- Born: 21 February 1961 (age 65) Sligo, Ireland
- Genres: Jazz, classical
- Occupations: Singer, musician
- Instrument: Guitar
- Label: Lyte

= Mike Nielsen =

Irish musician and composer

Mike Nielsen (born 21 February 1961) is an Irish guitarist, composer, and educator specializing in jazz and improvised music.

==Career==
Born in Sligo, he began on ukulele at the age of four. He studied at the Royal Irish Academy of Music and the Dublin College of Music as well as the Berklee College, Boston.

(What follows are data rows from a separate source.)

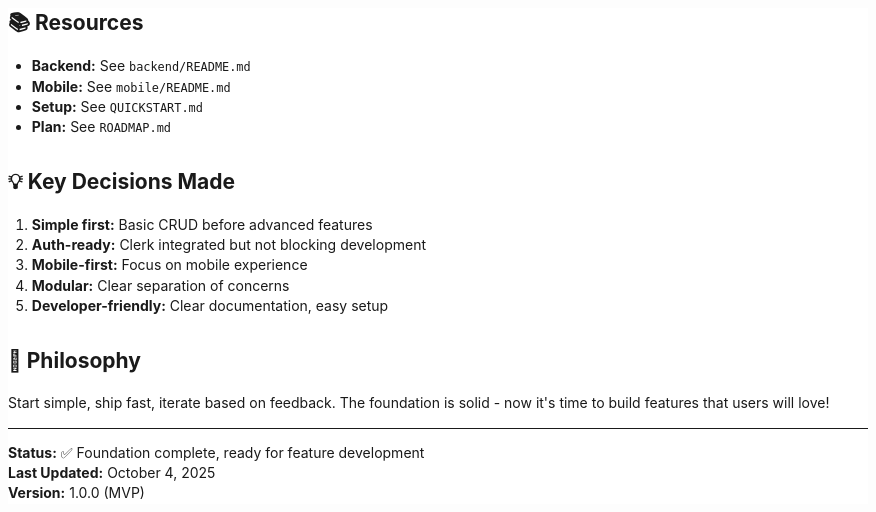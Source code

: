 ## 📚 Resources

- **Backend:** See `backend/README.md`
- **Mobile:** See `mobile/README.md`
- **Setup:** See `QUICKSTART.md`
- **Plan:** See `ROADMAP.md`

## 💡 Key Decisions Made

1. **Simple first:** Basic CRUD before advanced features
2. **Auth-ready:** Clerk integrated but not blocking development
3. **Mobile-first:** Focus on mobile experience
4. **Modular:** Clear separation of concerns
5. **Developer-friendly:** Clear documentation, easy setup

## 🐾 Philosophy

Start simple, ship fast, iterate based on feedback. The foundation is solid - now it's time to build features that users will love!

---

**Status:** ✅ Foundation complete, ready for feature development  
**Last Updated:** October 4, 2025  
**Version:** 1.0.0 (MVP)
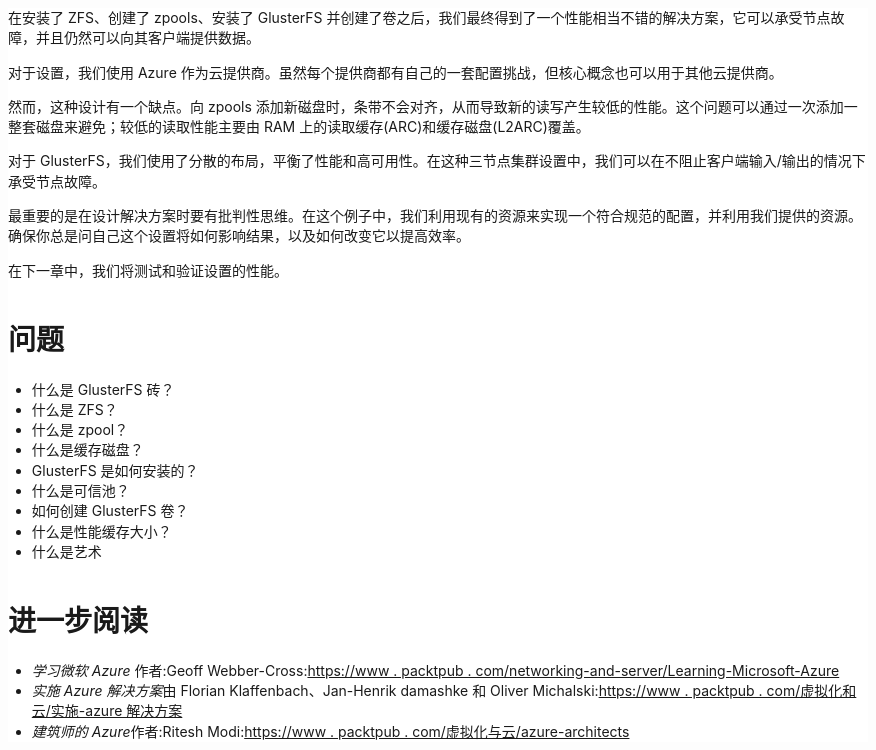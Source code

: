 在安装了 ZFS、创建了 zpools、安装了 GlusterFS 并创建了卷之后，我们最终得到了一个性能相当不错的解决方案，它可以承受节点故障，并且仍然可以向其客户端提供数据。

对于设置，我们使用 Azure 作为云提供商。虽然每个提供商都有自己的一套配置挑战，但核心概念也可以用于其他云提供商。

然而，这种设计有一个缺点。向 zpools 添加新磁盘时，条带不会对齐，从而导致新的读写产生较低的性能。这个问题可以通过一次添加一整套磁盘来避免；较低的读取性能主要由 RAM 上的读取缓存(ARC)和缓存磁盘(L2ARC)覆盖。

对于 GlusterFS，我们使用了分散的布局，平衡了性能和高可用性。在这种三节点集群设置中，我们可以在不阻止客户端输入/输出的情况下承受节点故障。

最重要的是在设计解决方案时要有批判性思维。在这个例子中，我们利用现有的资源来实现一个符合规范的配置，并利用我们提供的资源。确保你总是问自己这个设置将如何影响结果，以及如何改变它以提高效率。

在下一章中，我们将测试和验证设置的性能。

# 问题

*   什么是 GlusterFS 砖？
*   什么是 ZFS？
*   什么是 zpool？
*   什么是缓存磁盘？
*   GlusterFS 是如何安装的？
*   什么是可信池？
*   如何创建 GlusterFS 卷？
*   什么是性能缓存大小？
*   什么是艺术

# 进一步阅读

*   *学习微软 Azure* 作者:Geoff Webber-Cross:[https://www . packtpub . com/networking-and-server/Learning-Microsoft-Azure](https://www.packtpub.com/networking-and-servers/learning-microsoft-azure)
*   *实施 Azure 解决方案*由 Florian Klaffenbach、Jan-Henrik damashke 和 Oliver Michalski:[https://www . packtpub . com/虚拟化和云/实施-azure 解决方案](https://www.packtpub.com/virtualization-and-cloud/implementing-azure-solutions)
*   *建筑师的 Azure*作者:Ritesh Modi:[https://www . packtpub . com/虚拟化与云/azure-architects](https://www.packtpub.com/virtualization-and-cloud/azure-architects)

Performing on acoustic and electric guitars, he has worked with Kenny Wheeler, Larry Coryell, Kenny Werner, Jason Moran, Simon Nabatov, Eric Revis, Joe Lovano and Dave Liebman, with whom he toured Europe in 2001, New Zealand/Australia in 2004 and has recorded two albums. He has also performed with the Crash Ensemble and featured as a soloist with the RTÉ Concert Orchestra.

Nielsen is Director of Jazz Performance at the Dublin Institute of Technology Conservatory of Music and Drama.

==Discography==
- Solo at Garden City (2000)
- Osmosis (2003)
- Sound Recipes (2004)
- Evolution with Benjamin Dwyer (2005)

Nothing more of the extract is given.